Mel Davis was an American multi-instrumental musician and arranger, best known for his trumpet playing. He also played piano, violin, drums, tuba, bass, accordion and ocarina.  He was also known as a vocalist. He was born in Philadelphia in 1931 and died in Florida on December 28, 2004. He was the owner of Mel’s place in Baldwin, New York, a jazz club on Long Island.

Early career
Davis began his musical apprenticeship under Seymour Rosenfeld, who was a long-time trumpet player with the Philadelphia Orchestra. He played in clubs from the age of twelve but completed high school before taking a job playing with the St. Louis Symphonette.

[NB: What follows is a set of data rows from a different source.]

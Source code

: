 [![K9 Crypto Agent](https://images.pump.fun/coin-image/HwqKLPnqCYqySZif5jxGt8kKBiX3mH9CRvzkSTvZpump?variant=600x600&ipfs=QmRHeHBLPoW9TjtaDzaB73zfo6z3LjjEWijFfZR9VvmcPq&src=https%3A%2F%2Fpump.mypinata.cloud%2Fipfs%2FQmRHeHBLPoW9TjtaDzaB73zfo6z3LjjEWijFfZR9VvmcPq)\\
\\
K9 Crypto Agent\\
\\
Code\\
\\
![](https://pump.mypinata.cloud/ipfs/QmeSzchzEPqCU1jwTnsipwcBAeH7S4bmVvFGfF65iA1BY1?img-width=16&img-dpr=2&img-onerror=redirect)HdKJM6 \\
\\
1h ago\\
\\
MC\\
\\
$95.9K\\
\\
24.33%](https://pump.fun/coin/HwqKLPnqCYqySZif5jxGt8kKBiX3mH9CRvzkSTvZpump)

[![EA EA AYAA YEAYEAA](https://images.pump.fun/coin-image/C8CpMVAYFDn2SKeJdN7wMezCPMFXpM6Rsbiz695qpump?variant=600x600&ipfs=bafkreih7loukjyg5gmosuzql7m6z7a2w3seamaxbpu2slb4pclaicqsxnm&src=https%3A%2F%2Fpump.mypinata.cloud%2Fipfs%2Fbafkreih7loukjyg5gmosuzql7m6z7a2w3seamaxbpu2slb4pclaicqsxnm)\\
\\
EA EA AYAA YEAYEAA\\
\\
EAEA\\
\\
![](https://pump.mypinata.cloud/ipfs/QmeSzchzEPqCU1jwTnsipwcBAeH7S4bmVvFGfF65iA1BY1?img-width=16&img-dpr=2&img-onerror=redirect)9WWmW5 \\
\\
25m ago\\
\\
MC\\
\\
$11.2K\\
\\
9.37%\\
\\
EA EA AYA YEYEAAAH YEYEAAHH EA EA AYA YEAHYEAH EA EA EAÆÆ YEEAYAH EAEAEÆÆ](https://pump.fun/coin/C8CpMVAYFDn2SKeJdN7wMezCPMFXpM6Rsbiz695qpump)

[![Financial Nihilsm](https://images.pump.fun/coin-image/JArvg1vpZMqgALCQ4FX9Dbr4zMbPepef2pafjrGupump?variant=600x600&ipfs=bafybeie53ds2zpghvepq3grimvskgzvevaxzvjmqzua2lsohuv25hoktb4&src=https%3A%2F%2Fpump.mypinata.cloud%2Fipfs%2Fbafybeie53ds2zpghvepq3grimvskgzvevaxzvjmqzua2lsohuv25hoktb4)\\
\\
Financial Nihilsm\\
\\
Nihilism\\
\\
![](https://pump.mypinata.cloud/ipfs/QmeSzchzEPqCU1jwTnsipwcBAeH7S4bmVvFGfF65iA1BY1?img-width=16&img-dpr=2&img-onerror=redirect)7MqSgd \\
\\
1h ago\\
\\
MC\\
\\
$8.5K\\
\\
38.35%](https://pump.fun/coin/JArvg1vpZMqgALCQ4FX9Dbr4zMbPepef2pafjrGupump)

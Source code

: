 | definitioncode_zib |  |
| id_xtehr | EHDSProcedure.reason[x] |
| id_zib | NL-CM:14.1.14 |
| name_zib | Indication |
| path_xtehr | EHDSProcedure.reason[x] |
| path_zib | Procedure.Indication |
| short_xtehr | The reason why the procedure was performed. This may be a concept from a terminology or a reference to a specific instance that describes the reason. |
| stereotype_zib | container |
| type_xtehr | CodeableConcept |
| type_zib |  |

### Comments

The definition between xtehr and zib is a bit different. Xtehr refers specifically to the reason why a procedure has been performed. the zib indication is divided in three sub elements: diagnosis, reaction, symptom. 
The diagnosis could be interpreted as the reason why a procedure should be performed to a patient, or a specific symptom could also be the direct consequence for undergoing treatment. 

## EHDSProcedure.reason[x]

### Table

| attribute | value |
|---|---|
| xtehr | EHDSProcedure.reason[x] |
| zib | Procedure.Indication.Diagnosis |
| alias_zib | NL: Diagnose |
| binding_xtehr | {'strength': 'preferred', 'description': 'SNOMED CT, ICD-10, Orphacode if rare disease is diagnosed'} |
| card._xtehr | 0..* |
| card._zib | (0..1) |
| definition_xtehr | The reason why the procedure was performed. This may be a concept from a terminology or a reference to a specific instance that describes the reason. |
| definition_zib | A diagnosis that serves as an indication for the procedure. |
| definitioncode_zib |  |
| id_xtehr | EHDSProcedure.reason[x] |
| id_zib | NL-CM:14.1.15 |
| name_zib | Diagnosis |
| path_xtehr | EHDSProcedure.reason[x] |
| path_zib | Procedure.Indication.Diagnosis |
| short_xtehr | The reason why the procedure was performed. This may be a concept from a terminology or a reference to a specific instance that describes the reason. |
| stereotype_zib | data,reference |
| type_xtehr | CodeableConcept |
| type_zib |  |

While continuing to play club gigs, Davis furthered his musical knowledge by studying at Curtis Institute of Music and Temple University.

He recorded many albums, including Trumpet with a Soul, released on the Epic label in 1956. It featured Milt Hinton on bass and Osie Johnson on drums. Later, he formed a band called "The Lease Breakers" with  Buddy Morrow, Harvey Phillips, Tony Mottola and Sol Gubin.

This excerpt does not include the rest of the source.